Ordinary Business Micromanagement Argument.  To the ire of proponents and resulting in some fairly negative press, the staff decided last season that certain proposals were excludable as ordinary business matters because they micromanaged the company.  SLB 14J explains that the policy underlying the ordinary business exception rests on both the proposal’s subject matter and whether it micromanages a company.  A proposal may be excludable under micromanagement, even with a proper subject matter, if it “probe[s] too deeply into matters of a complex nature” when it involves “intricate detail, or seeks to impose specific time-frames or methods for implementing complex policies.”

The examples from last season noted in the SLB 14J included proposals seeking a plan or a report to reach net-zero greenhouse gas emissions by 2030, which imposed a specific time-frame or method.
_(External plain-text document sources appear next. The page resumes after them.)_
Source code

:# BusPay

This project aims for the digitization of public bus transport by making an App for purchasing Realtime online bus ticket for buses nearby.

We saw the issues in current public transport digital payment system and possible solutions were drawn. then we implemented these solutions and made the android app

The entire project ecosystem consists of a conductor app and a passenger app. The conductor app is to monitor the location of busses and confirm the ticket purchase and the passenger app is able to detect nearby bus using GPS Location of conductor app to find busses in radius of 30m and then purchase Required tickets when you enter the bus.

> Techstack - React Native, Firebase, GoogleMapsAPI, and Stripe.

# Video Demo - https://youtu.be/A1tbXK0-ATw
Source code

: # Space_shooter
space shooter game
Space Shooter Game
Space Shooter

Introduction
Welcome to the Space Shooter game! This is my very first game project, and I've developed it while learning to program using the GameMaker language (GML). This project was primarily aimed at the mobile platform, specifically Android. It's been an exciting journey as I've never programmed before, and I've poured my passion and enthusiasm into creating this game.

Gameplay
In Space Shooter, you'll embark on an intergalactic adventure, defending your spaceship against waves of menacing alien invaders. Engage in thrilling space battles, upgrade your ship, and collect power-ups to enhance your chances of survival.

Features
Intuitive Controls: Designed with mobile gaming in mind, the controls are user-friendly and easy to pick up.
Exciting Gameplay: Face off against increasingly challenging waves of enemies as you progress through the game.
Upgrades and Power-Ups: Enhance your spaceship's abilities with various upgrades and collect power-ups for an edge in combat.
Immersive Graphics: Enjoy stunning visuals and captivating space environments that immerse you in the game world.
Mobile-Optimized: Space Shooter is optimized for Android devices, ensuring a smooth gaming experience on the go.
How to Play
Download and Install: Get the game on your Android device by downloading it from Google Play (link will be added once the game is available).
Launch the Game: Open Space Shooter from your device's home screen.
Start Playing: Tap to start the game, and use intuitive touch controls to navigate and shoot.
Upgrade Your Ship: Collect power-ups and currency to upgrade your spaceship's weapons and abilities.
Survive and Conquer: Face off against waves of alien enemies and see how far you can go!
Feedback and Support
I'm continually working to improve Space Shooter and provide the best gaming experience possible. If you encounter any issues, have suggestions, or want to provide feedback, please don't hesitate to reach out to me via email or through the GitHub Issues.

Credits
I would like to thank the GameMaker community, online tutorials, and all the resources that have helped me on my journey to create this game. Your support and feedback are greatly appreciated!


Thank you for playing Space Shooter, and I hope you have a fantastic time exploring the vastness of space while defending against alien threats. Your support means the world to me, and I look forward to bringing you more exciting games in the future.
Ordinary Business Proposals that Address Senior Executive or Director Compensation

Proposals that relate to the management of the workforce and general employee compensation and benefits are excludable as ordinary business matters, while those focused on senior executive and/or director compensation are viewed as significant policy matters and not excludable.  SLB 14J provides the following guidance on different permutations of these types of proposals where there is crossover:

  • Proposals that address both executive or director compensation and also ordinary business matters.  The staff examines whether the underlying concern of the proposal is truly focused on aspects of executive or director compensation, to ensure that a proposal is not included in the proxy statement simply because it addresses a matter that merely touches upon or implicates executive or director compensation.
  • Proposals that address aspects of executive or director compensation that are also available to the general workforce.  The staff examines whether a primary aspect of the targeted compensation is broadly available or applicable to a company’s general workforce and the company demonstrates that the executives’ or directors’ eligibility to receive the compensation does not implicate significant compensation matters.  If the proposal addresses element of compensation generally available to the workforce, then it is likely excludable.
  • Proposals that micromanage executive or director compensation.  In a change from prior practice, the Division may now agree that proposals addressing executive or director compensation could be excluded on the basis of micromanagement.